Stored data
=-=-=
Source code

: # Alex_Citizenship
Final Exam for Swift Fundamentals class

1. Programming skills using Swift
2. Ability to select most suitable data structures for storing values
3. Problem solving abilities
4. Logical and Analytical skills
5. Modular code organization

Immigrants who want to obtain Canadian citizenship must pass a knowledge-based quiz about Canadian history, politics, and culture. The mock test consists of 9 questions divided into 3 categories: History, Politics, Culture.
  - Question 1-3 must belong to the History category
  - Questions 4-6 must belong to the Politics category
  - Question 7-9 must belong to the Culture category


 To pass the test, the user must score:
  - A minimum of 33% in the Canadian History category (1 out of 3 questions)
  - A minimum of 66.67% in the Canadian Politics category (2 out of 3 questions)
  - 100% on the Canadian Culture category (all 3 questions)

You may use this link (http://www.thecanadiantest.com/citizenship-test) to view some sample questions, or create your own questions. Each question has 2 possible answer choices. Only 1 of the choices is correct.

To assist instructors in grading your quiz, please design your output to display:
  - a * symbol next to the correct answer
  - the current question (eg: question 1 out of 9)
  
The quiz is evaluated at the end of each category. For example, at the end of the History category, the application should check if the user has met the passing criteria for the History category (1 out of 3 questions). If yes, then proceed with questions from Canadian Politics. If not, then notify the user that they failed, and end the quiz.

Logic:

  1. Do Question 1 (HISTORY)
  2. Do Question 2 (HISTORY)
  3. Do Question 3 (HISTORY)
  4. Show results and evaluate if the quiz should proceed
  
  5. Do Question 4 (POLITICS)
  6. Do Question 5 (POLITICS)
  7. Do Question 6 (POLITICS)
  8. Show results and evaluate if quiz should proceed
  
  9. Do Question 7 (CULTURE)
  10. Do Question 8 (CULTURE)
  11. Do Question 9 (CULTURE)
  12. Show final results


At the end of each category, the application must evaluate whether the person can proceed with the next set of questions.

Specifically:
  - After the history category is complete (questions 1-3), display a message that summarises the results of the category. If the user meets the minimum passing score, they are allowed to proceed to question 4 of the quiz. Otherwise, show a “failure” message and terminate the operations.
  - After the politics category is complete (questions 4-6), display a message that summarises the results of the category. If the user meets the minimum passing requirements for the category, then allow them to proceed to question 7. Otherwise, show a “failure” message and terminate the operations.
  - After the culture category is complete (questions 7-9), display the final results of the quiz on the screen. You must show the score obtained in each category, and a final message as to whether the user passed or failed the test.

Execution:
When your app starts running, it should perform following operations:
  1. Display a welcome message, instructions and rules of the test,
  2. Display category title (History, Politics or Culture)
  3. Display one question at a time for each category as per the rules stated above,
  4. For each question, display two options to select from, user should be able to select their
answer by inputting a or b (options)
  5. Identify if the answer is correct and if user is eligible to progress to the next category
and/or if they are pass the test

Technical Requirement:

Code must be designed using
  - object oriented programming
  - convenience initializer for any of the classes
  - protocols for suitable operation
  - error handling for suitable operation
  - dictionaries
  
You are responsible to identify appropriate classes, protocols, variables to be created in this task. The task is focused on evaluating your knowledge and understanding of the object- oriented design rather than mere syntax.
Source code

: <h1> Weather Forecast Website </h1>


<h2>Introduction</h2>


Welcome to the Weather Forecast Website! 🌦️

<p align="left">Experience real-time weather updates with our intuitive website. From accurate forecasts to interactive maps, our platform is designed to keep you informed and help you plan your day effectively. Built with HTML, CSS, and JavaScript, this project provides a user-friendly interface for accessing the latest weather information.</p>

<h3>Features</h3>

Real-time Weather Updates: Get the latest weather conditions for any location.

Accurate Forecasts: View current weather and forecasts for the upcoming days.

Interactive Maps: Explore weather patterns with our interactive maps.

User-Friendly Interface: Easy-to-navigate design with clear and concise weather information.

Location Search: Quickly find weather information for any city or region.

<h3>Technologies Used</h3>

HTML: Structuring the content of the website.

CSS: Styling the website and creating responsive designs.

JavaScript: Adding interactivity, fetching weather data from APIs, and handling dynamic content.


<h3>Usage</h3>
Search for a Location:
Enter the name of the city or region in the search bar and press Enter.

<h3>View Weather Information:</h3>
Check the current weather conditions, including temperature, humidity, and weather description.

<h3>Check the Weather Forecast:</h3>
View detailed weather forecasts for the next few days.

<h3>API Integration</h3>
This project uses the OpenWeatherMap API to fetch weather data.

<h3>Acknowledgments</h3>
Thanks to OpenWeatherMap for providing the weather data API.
=-=-=
Among the lines of the data, find every one that holds "score" and copy it.

**Answer box:**
 To pass the test, the user must score:
  - After the history category is complete (questions 1-3), display a message that summarises the results of the category. If the user meets the minimum passing score, they are allowed to proceed to question 4 of the quiz. Otherwise, show a “failure” message and terminate the operations.
  - After the culture category is complete (questions 7-9), display the final results of the quiz on the screen. You must show the score obtained in each category, and a final message as to whether the user passed or failed the test.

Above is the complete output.